Parthus launches mobile tracker chip

Click to follow
The Independent Online

Shares in Parthus Technologies, the Irish chip designer specialising in mobile internet applications, soared 16 per cent yesterday after it unveiled a navigational technology called NavStream that will allow pinpoint location tracking.

Shares in Parthus Technologies, the Irish chip designer specialising in mobile internet applications, soared 16 per cent yesterday after it unveiled a navigational technology called NavStream that will allow pinpoint location tracking.

Parthus has also signed a licensing agreement with ARM Holdings, the mobile-phone chip designer. ARM will incorporate the technology into its chips, which are used in most of the world's mobile handsets.
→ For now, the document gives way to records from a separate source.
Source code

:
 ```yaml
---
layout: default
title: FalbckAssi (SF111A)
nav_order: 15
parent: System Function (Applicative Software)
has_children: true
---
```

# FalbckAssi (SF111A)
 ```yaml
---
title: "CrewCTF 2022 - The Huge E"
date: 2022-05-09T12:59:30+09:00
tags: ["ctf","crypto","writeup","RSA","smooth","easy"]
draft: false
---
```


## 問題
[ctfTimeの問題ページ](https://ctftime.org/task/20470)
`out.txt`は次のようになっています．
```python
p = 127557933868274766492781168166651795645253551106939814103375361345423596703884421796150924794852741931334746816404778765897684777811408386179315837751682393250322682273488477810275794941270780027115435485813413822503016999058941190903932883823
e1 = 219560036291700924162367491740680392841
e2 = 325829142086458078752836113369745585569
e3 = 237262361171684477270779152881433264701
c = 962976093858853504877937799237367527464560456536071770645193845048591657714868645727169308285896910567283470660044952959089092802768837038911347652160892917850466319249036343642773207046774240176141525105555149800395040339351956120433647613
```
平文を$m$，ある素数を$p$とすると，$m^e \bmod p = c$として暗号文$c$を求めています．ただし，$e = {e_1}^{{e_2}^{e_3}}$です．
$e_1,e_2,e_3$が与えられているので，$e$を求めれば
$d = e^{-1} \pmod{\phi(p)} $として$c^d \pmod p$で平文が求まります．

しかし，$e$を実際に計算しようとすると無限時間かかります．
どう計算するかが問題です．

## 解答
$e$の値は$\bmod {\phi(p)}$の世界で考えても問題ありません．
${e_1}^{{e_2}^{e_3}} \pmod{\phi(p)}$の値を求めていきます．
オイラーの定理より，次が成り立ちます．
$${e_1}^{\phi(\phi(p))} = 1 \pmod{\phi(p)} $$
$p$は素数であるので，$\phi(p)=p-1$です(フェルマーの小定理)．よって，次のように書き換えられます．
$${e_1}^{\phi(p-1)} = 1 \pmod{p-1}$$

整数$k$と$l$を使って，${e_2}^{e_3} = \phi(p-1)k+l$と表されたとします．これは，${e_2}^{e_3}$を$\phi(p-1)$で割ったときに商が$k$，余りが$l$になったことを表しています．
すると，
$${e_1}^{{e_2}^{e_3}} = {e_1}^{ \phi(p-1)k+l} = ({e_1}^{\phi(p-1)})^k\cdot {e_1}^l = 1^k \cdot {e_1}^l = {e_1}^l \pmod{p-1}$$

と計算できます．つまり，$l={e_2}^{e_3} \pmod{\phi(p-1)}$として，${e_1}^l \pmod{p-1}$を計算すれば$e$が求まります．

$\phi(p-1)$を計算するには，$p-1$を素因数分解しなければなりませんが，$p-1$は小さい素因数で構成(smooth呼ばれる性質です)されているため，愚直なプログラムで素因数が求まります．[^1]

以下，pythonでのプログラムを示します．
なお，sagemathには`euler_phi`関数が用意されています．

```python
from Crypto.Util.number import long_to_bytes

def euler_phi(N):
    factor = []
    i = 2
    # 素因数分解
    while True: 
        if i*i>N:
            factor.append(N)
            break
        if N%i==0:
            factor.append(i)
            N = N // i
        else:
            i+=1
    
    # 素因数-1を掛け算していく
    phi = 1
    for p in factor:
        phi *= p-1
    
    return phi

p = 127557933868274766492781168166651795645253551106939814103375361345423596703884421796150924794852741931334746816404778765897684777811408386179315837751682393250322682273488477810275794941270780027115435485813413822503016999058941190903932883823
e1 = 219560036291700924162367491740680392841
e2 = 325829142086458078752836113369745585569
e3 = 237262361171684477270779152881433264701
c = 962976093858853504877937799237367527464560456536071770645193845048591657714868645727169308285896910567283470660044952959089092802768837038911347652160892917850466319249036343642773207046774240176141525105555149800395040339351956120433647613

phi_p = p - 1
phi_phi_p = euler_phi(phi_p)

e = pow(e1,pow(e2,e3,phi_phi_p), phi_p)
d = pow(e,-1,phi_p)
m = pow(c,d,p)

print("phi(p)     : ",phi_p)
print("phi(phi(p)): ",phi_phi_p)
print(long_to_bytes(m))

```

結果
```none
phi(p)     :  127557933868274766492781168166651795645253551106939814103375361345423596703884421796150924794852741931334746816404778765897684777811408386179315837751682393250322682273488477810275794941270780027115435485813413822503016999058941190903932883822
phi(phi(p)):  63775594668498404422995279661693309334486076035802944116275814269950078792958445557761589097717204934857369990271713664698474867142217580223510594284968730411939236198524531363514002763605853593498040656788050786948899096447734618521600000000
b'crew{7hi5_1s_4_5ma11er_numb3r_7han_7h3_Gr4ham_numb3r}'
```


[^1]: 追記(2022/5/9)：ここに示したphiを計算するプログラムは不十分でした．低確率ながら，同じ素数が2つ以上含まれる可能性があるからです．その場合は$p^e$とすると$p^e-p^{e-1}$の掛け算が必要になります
The technology works by taking information from a global positioning system that uses satellites. Applications could aid emergency rescues and allow local area marketing to users of mobile phones.

Kevin Fielding, chief operating officer at Parthus, said: "Our technology will be used in automobiles for navigation. It will also be used in cellular phones and personal assistants like Palm Pilot or Psion."

Parthus stock, which floated on 19 May at 85p, closed up 38.5p at 271.5p, valuing the company at £1.45bn. Sales in 1999 were just £19m, but they are expected to grow rapidly as new mobile Net and other intelligent applications are incorporated into mobile handsets.

Brian Long, chief executive of Parthus, said location-based services would serve the markets such as real-time maps and pinpointing the nearest restaurants or banks.

Parthus, like ARM, licenses its designs but does not make the chips itself. It collects licence fees of $1m (£680,000) and upwards for a chip design and receives volume-based royalties for each chip manufactured.

"General packet radio switching (GPRS) and higher data rates will make the applications must richer in terms of features that can be added," Mr Fielding said.

GPRS networks, soon to be available in Britain, will allow mobile users to have always-on internet access.

The Federal Communications Commission, the US regulator, has mandated that all mobile handsets in the US after 2001 must have locational capability built in. A similar dictate by the European Union will apply from 2002.